*** Opening of DATA FOR ANALYSIS ***

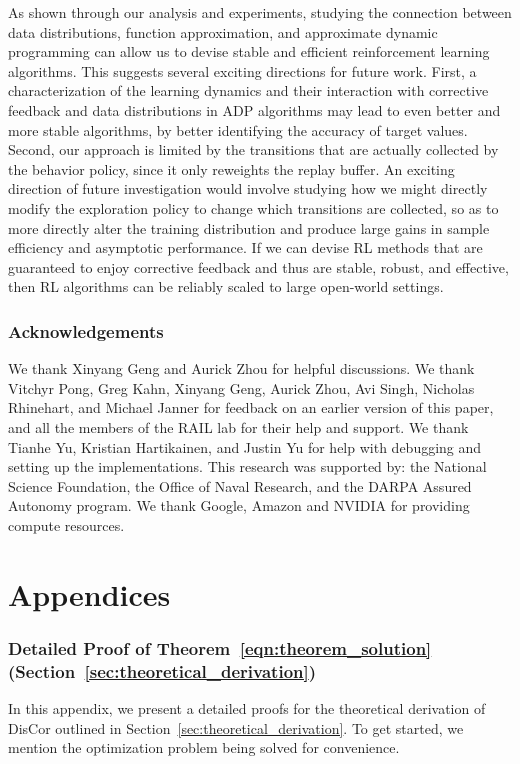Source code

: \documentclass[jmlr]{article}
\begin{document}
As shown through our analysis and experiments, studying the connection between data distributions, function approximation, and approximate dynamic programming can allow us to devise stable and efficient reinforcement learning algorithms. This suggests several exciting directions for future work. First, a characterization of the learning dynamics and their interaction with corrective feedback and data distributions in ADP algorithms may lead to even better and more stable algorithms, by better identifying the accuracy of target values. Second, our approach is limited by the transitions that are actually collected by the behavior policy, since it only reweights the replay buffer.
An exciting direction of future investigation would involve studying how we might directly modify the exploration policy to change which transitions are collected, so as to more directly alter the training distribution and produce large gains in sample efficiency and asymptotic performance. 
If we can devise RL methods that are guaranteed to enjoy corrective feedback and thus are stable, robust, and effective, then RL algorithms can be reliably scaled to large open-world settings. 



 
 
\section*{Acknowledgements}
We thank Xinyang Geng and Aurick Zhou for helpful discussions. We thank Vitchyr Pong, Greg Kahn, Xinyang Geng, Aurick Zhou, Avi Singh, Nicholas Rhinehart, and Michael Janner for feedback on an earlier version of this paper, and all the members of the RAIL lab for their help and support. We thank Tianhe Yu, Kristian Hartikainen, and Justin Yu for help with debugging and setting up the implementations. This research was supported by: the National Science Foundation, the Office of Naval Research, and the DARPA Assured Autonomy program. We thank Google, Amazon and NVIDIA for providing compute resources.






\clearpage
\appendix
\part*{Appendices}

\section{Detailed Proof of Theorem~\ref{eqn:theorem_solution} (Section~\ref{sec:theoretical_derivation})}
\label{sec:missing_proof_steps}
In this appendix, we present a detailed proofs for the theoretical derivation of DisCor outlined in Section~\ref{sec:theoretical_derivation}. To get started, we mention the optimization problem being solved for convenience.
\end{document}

*** Close of DATA FOR ANALYSIS ***
*** Opening of DATA FOR ANALYSIS ***

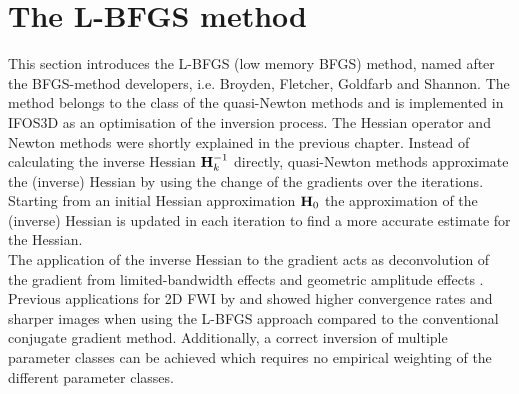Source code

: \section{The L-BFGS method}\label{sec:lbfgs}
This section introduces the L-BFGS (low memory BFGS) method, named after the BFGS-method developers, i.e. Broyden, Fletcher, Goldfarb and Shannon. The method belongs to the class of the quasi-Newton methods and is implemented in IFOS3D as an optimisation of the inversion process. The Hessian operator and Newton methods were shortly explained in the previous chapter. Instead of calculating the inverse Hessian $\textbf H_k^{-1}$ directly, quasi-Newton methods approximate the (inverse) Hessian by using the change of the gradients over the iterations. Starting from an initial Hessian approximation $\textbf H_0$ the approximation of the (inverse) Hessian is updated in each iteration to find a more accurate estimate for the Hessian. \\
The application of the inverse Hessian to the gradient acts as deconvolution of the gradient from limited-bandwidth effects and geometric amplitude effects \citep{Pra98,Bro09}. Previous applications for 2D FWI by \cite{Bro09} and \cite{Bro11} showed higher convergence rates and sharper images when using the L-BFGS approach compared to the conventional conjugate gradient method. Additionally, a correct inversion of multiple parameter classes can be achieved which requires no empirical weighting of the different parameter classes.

*** Close of DATA FOR ANALYSIS ***

> _TASK OBJECTIVE_:
All lines in the entries above that include "transitions" should be found and copied.

> _RESPONSE TO THIS TASK_:
As shown through our analysis and experiments, studying the connection between data distributions, function approximation, and approximate dynamic programming can allow us to devise stable and efficient reinforcement learning algorithms. This suggests several exciting directions for future work. First, a characterization of the learning dynamics and their interaction with corrective feedback and data distributions in ADP algorithms may lead to even better and more stable algorithms, by better identifying the accuracy of target values. Second, our approach is limited by the transitions that are actually collected by the behavior policy, since it only reweights the replay buffer.
An exciting direction of future investigation would involve studying how we might directly modify the exploration policy to change which transitions are collected, so as to more directly alter the training distribution and produce large gains in sample efficiency and asymptotic performance. 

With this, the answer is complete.